I think that it could raise risk for some children and some situations. You can have three kids in a family and depending on the gae and stage and strengths/ressiliencies and relationship with the parent, you can get three very different outcomes. You can have a child who is relatively unaffected by this mothers over preoccupation with body size and weight and one who may become more conscience but not to an extreme and then another child may develop some anxiety or perfectionism around food and weight. Its just so tricky.

momto2boys973
by Sapphire Member on Oct. 18, 2017 at 11:35 AM

Yes, she is.

Anonymous
by Anonymous 2 on Oct. 18, 2017 at 11:43 AM
Quoting Anonymous 5: That seems a bit obsessive, no offense.

I struggled with eating disorders (anorexia, bulimia).

Quoting Anonymous 2: It's not the best example but I don't necessarily think it will automatically end in an eating disorder. My kids see me weigh and measure myself weekly. I weigh and measure all my food and they know I focus on hitting a certain calorie mark. My oldest is very health conscious and asks me how much fat/protein/carbs are in certain foods and if that's good or bad. She asks about calories too. I think that can go many ways depending on how the parent teaches it and models it around the house.

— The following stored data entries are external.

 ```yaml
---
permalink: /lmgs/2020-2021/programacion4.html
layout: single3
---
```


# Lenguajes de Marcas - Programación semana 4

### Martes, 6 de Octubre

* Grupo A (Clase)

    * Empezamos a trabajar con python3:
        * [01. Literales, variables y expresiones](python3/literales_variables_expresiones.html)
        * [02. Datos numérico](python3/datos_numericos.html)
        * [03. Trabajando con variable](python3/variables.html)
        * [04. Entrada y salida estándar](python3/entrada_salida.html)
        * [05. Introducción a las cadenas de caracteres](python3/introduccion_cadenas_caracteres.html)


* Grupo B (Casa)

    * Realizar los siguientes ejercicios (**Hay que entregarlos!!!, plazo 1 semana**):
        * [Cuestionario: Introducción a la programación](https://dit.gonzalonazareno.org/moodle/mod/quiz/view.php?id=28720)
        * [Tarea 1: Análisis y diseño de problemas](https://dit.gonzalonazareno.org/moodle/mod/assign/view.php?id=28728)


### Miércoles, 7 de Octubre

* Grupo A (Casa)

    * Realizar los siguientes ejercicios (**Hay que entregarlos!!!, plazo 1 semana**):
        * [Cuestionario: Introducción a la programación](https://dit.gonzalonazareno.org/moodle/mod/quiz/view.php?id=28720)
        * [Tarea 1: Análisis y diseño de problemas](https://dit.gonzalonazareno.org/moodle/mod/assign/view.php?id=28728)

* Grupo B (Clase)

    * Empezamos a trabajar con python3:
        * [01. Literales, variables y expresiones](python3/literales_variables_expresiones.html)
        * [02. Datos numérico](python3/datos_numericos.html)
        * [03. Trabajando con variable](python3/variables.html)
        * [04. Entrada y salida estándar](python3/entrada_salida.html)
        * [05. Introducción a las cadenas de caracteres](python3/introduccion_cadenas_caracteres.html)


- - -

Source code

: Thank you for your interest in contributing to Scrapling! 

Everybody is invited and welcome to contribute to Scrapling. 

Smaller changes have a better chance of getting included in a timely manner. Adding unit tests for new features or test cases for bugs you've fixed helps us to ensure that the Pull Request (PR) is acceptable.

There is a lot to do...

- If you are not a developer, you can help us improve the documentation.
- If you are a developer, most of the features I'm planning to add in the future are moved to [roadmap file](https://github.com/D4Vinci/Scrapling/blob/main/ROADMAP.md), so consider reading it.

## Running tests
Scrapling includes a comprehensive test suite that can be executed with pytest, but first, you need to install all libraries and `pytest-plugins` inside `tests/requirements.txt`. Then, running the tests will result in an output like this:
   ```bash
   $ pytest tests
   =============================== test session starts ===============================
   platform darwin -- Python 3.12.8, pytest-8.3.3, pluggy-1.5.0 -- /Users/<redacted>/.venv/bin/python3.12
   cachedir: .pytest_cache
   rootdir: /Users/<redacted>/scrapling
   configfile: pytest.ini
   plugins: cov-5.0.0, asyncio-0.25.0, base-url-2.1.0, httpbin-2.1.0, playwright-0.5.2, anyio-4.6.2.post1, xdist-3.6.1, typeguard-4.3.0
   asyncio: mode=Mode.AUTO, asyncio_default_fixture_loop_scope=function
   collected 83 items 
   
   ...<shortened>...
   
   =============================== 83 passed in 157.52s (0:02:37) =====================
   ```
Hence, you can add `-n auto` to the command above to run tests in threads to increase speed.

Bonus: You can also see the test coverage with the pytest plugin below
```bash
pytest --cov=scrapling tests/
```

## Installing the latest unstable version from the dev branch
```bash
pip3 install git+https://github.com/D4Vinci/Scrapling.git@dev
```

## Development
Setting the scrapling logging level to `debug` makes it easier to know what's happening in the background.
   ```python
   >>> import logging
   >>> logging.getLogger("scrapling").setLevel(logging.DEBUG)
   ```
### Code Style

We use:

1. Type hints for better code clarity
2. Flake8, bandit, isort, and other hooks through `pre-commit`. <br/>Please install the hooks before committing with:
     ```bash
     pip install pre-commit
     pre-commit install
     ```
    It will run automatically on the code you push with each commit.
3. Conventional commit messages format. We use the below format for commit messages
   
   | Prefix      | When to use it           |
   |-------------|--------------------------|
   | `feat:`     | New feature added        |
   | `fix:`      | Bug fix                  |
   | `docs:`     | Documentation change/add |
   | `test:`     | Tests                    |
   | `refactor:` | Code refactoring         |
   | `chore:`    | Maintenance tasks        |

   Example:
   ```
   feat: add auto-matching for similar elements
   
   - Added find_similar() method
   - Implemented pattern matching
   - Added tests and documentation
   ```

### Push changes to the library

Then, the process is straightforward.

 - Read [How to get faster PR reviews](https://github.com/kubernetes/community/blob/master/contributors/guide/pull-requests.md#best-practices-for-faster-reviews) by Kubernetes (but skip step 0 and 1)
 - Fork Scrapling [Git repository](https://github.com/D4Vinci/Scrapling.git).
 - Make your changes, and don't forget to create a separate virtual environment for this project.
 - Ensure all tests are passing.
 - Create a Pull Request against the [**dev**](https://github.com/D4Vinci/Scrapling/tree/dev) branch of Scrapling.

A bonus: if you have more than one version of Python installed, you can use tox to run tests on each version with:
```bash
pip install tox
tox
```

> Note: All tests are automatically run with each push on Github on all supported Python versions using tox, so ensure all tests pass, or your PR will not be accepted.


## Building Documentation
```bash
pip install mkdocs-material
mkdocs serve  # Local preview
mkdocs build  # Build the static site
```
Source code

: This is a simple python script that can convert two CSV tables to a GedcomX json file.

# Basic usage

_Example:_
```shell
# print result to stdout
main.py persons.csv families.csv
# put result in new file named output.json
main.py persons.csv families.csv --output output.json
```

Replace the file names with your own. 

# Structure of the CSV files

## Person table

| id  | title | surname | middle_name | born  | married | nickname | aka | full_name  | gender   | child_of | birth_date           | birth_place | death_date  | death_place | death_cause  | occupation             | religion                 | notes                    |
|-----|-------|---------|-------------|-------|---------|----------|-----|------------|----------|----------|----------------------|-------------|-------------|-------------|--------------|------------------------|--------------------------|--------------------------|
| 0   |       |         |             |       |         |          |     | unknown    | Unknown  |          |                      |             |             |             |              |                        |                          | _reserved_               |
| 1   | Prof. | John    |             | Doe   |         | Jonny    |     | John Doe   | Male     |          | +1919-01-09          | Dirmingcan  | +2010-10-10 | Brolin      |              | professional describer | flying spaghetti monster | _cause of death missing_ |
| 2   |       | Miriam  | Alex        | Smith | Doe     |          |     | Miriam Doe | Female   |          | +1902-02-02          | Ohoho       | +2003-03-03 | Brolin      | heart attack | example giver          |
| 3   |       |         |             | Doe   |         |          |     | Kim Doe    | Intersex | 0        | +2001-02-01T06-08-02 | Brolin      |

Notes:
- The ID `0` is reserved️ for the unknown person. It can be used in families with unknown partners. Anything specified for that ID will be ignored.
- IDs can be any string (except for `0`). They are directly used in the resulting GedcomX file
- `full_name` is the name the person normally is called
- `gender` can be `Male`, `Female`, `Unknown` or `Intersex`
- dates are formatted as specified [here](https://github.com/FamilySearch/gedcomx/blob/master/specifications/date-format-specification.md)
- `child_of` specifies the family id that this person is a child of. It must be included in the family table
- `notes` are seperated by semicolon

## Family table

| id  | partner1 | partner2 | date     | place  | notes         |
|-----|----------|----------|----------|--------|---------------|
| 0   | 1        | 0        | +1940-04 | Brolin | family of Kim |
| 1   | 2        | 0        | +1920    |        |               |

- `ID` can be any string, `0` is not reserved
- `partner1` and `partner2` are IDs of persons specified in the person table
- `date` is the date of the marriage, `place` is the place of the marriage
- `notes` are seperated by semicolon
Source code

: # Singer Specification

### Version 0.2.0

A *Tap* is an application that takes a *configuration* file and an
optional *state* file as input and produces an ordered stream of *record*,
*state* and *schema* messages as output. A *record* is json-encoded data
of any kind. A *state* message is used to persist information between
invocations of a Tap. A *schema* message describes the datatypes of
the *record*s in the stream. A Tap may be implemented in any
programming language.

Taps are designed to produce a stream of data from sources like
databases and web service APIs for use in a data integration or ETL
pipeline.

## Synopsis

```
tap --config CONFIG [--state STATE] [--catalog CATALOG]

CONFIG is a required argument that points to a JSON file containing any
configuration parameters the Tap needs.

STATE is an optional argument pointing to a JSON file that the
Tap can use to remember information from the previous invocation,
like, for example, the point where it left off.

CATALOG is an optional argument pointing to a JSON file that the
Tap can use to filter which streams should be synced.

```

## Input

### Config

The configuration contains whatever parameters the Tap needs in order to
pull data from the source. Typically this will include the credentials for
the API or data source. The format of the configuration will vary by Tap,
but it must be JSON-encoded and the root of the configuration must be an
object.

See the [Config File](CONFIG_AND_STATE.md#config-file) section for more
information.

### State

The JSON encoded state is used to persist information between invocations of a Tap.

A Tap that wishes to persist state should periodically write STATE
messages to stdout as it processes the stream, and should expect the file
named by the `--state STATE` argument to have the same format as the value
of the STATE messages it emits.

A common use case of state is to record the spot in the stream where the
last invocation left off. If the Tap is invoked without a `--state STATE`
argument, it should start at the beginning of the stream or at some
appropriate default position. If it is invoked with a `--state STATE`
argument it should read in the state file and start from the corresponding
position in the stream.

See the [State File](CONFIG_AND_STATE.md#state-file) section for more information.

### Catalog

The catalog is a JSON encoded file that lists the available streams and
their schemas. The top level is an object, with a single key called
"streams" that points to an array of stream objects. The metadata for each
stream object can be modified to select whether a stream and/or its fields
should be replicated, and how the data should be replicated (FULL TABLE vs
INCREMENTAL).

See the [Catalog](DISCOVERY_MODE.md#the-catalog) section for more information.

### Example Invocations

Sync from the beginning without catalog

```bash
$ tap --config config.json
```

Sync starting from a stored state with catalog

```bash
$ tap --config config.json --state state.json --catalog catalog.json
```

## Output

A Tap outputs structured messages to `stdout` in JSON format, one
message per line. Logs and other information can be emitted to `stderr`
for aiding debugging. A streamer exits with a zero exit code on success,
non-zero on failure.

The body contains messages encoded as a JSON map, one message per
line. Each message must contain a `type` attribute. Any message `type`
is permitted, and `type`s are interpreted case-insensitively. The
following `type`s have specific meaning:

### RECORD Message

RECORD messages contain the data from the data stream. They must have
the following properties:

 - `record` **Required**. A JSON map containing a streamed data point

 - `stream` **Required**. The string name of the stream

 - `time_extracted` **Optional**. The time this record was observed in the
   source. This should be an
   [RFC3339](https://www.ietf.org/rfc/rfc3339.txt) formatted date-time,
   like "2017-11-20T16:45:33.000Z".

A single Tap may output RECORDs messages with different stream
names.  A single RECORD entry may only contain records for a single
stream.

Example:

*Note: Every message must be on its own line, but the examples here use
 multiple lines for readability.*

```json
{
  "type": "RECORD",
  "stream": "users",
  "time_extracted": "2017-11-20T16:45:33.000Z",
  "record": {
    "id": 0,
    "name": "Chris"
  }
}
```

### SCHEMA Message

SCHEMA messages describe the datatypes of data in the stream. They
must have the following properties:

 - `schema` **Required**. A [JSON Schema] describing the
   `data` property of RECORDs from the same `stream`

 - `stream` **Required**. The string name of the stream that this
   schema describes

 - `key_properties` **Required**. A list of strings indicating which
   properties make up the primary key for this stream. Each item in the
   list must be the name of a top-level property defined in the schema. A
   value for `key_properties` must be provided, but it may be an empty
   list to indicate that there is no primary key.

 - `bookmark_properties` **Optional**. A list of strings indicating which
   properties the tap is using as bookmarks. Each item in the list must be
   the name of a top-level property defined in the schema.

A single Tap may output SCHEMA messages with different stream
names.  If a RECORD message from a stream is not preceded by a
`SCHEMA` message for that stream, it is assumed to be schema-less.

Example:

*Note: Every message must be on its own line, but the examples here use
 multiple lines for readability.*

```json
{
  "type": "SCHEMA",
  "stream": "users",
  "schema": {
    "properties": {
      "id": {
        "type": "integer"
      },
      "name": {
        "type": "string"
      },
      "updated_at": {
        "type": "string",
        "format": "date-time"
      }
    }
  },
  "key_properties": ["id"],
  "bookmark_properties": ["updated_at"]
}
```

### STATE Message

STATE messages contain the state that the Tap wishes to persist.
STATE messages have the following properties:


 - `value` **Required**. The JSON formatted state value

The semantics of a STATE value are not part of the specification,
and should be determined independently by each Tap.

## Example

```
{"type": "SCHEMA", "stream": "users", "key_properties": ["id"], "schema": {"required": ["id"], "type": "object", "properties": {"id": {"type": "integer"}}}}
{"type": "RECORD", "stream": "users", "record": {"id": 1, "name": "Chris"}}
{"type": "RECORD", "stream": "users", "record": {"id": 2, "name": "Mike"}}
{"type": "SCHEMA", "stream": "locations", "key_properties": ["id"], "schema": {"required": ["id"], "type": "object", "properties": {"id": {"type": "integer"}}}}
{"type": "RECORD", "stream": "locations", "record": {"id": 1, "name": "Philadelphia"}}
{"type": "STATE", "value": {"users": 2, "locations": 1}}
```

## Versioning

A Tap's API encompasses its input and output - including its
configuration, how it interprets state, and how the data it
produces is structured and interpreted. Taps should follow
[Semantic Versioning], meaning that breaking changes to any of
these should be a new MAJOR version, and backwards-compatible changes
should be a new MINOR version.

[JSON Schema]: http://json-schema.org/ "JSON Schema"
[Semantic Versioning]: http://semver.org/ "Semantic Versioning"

To you it does bc you are looking at it from the perspective of having had an eating disorder. The truth is you know nothing about my eating habits or how healthy or damaging they might be.


I am a bodybuilder. I'm not losing weight. I weigh my food and aim for a certain calorie bracket bc if I don't, I won't grow muscle. Or worse, I'll lose the hard earned muscle I spent all year putting on. I aim to eat a surplus of calories (more than I need) and not less. My kids see me weighing myself to see if I'm gaining lean bodyweight and measuring my muscle growth. I'm not trying to get smaller or weigh less. I'm training for a show and only do this in the weeks leading up to it. The rest of the year I eat when hungry (though I eat healthy) and I don't worry about my weight or measurements as much (might weight and measure once a month to just make sure I'm making progress on my current program).

My kids ask about it not bc they model it but bc they want to know why I have to pay such close attention to it. "Why do you weigh your meat?" Bc I need to eat at least 160g of protein each day to grow more muscle. "Why do you have to stay at 2200 cal a day?" Bc I need to be in a mild surplus of calories to grow muscle. If I eat too few my body will not build new muscle. "I thought fat was bad? That what my health class said..." No, healthy fats are not bad for you. They are very good for you, especially your brain so it can grow and you can be smart. Very fatty, sugary foods like donuts are bad for you, yes. Avocados are high in fat but they are good for you. As long as you stick to foods from nature then you are good to go and limit the sugary stuff to very rarely. "How many calories should I eat?" You don't need to worry about that. You eat when you are hungry and eat lots of different colors of foods and you will grow and be healthy. I only count calories bc I have a very specific goal of gaining muscle and prepping for the show. Once the show is over, I won't be counting calories anymore either.

Not everyone who counts calories has an eating disorder or is obsessive. Nor is a child noticing and asking innocent questions about it going to set them up for an eating disorder. It largely depends on how the parents model it.